Using EventStoreDB in CDC(Change Data Capture) pipelines

Introduction

Moving data from operational data stores into data warehouses, lakes, or lakehouses is a standard business requirement for organizations of all sizes.

Implementing a CDC pipeline using Debezium is a widely recognized and efficient process for this task.

Debezium translates Change Data Capture (CDC) events from various sources into a common format, allowing those events to be ingested by multiple destinations, including data lakes, lakehouses, NoSQL stores, and more.
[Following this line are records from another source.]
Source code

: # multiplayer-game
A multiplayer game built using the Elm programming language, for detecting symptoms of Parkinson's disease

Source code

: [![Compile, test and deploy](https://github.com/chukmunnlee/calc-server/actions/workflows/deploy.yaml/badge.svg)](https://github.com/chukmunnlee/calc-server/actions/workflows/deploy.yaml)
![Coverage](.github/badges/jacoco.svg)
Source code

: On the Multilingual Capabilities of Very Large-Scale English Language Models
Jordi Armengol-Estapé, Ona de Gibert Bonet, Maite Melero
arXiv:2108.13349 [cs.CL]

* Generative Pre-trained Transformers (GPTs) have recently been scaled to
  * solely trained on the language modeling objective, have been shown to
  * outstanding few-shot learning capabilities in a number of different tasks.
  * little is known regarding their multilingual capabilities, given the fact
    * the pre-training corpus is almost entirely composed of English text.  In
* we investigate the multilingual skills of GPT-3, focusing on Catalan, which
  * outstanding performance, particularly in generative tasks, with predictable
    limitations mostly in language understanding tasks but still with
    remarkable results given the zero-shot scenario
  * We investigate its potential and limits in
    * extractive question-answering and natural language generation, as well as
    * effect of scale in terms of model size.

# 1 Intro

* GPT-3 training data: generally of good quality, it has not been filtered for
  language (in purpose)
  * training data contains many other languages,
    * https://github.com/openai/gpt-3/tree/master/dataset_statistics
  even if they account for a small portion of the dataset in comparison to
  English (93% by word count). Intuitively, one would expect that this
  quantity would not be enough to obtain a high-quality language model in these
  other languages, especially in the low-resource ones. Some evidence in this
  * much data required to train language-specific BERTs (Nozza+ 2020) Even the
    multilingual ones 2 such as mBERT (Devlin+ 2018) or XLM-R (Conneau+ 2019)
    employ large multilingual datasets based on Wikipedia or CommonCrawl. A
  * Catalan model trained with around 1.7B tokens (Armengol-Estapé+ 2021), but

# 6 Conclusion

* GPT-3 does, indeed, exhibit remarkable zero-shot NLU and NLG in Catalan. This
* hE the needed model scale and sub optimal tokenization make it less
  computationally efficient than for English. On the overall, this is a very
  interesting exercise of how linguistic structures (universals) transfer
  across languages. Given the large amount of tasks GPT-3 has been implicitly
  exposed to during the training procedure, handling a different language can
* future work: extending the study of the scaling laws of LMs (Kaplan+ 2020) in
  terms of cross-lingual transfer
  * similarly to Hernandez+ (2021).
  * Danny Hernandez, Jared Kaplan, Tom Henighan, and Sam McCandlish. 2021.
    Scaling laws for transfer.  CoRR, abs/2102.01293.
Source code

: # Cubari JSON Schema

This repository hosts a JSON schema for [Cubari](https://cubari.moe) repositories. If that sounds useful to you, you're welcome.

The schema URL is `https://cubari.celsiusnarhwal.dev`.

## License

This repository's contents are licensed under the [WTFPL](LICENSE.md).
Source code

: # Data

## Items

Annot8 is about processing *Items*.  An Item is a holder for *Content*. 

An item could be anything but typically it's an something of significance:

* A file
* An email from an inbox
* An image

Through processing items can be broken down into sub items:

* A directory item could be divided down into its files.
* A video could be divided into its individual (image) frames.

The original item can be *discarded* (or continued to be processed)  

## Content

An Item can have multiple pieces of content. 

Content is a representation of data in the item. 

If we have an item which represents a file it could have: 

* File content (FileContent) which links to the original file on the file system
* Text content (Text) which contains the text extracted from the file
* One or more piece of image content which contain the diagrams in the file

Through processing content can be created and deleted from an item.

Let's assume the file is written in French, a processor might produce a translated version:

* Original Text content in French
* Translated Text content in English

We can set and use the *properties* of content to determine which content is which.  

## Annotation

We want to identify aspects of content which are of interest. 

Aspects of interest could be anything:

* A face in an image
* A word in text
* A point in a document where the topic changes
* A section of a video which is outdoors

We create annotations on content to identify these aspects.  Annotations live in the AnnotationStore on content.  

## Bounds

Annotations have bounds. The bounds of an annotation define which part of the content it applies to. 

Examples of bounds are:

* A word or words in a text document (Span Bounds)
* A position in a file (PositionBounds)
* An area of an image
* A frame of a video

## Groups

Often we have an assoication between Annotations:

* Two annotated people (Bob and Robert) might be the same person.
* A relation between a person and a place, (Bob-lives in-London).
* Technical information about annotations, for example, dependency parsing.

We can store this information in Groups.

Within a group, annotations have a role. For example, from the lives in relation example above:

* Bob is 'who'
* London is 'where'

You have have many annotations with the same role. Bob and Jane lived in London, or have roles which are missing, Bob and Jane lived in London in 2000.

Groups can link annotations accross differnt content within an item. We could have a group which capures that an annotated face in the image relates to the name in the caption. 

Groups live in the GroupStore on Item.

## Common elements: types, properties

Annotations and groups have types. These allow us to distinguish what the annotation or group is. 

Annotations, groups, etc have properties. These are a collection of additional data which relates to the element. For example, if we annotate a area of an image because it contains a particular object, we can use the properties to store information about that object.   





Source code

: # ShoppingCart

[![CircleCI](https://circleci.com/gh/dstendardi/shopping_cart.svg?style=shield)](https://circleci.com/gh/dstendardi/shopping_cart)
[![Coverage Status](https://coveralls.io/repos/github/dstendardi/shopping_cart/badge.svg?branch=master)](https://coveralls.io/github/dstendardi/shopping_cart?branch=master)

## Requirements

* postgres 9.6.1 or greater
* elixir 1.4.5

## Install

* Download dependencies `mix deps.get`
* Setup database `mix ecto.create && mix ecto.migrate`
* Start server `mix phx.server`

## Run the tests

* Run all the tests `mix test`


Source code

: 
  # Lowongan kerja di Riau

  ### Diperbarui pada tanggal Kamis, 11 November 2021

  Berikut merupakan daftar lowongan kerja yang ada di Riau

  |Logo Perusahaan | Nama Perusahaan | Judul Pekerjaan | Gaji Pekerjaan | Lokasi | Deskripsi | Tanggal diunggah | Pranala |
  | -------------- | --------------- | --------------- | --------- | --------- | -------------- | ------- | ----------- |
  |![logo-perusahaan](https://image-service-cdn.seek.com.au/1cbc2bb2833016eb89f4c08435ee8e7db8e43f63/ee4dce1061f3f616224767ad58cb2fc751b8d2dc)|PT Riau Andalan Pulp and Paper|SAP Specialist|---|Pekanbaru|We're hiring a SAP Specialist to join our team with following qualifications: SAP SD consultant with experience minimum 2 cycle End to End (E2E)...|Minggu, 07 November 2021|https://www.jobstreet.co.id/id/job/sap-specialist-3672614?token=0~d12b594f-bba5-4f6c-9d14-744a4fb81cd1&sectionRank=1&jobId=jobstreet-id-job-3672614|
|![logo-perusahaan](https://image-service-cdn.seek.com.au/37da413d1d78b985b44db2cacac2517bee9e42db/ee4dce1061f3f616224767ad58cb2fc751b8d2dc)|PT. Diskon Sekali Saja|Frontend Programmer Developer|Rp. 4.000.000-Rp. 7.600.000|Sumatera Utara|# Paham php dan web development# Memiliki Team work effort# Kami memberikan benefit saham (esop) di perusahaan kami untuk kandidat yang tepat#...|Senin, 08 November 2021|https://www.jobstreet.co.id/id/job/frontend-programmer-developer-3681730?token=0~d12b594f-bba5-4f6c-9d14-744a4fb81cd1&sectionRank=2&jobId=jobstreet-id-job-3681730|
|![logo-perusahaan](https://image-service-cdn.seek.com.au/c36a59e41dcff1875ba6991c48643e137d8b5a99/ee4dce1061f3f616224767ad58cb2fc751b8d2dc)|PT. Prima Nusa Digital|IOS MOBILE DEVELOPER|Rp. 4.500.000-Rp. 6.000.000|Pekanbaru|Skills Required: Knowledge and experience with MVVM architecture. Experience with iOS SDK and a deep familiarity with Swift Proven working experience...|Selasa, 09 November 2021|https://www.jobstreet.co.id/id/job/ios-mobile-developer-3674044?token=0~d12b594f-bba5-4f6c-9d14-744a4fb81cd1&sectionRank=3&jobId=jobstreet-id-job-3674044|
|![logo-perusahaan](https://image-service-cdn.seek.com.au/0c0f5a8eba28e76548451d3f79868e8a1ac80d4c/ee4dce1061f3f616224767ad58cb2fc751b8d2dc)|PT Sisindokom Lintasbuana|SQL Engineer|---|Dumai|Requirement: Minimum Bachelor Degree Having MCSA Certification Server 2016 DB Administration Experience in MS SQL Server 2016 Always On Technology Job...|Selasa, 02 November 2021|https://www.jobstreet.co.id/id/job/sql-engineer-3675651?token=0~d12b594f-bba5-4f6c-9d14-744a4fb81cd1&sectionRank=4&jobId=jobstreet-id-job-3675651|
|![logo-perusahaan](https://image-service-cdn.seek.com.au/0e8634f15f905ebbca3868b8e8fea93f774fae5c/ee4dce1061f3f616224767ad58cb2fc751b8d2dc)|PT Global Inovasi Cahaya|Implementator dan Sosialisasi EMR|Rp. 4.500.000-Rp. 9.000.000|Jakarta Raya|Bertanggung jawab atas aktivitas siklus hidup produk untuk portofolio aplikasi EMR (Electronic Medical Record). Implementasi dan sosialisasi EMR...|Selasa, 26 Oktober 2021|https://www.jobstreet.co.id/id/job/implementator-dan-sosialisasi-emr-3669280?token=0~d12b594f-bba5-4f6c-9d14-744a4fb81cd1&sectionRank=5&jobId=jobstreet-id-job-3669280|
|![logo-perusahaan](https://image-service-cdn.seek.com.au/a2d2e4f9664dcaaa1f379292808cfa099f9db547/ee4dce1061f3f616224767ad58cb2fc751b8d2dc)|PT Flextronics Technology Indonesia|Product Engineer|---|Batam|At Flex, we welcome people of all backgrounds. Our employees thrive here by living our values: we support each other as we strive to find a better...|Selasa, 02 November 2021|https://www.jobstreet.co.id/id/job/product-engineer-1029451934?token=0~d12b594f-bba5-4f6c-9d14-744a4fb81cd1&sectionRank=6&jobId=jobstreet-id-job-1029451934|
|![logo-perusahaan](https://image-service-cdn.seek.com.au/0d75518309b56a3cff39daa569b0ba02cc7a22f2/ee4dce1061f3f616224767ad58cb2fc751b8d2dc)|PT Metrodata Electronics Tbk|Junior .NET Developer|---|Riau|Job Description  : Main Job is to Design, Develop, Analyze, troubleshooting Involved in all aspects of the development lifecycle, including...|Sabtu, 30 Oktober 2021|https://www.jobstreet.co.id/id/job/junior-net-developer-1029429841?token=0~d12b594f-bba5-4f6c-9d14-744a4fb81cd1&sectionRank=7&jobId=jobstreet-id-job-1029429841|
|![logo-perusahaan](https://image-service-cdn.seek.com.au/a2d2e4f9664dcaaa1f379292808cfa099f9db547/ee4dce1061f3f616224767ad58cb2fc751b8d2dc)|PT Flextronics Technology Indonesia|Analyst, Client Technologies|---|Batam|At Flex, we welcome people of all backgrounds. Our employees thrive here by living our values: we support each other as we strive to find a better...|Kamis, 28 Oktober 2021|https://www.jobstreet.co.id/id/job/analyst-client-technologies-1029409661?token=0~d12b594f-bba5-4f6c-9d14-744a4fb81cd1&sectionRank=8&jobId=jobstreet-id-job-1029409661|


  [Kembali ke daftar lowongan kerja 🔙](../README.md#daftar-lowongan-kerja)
Including EventStoreDB as a destination or hub in CDC pipelines provides many benefits and complements Debezium in these use cases. By taking advantage of EventStoreDB’s immutable storage, fine-grained streams, and native projection and subscription capabilities, organizations gain more insight into their data than possible with traditional CDC methods.

Resources

This repo provides:

  1. Use case summary
  2. Instructions to launch a Docker-based MySQL to EventStoreDB pipeline using Debezium
  3. Code example that reads from Kafka and publishes to EventStoreDB
  4. Code examples that perform statistical analysis by reading from EventStoeDB streams and projections
  5. SQL scripts that modify the MySQL database to trigger change events in the CDC pipeline

Additional repo information:

  • Start by reading the "docker_scripts" README. The docker_scripts folder contains a collection of shell scripts that launch a series of Docker containers to implement the CDC pipeline.
  • The “sql” folder contains example SQL scripts that modify the MySQL database with changes that are picked up by the CDC pipeline
  • The “python” folder contains:
    1. Python code to read from Kafka topics and write to EventStoreDB
    2. Python code to read streams produced by EventStoreDB’s projection engine
    3. Python code for some basic data visualizations using pandas

Benefits of EventStoreDB in CDC pipelines

Using EventStoreDB as a sink or hub in your data redistribution workflow has the following benefits:

  1. EventStoreDB provides an immutable log of CDC events
  2. Enhanced ability to subscribe to the fine-grained, per-row Event Streams.
  3. The EventStoreDB projection engine can create views or subscriptions to aggregations of events, including aggregate by SQL operation, transaction ID, and database table.
  4. Subscribing to CDC events after they land in EventStoreDB, with granular control over which subset of events to subscribe to, allows EventStoreDB to function more like a hub that advances data transformation. It also ensures an immutable log's necessary data retention and audit trail capabilities.
  5. Ordered and durable events provide options to reprocess, audit, and analyze as needed.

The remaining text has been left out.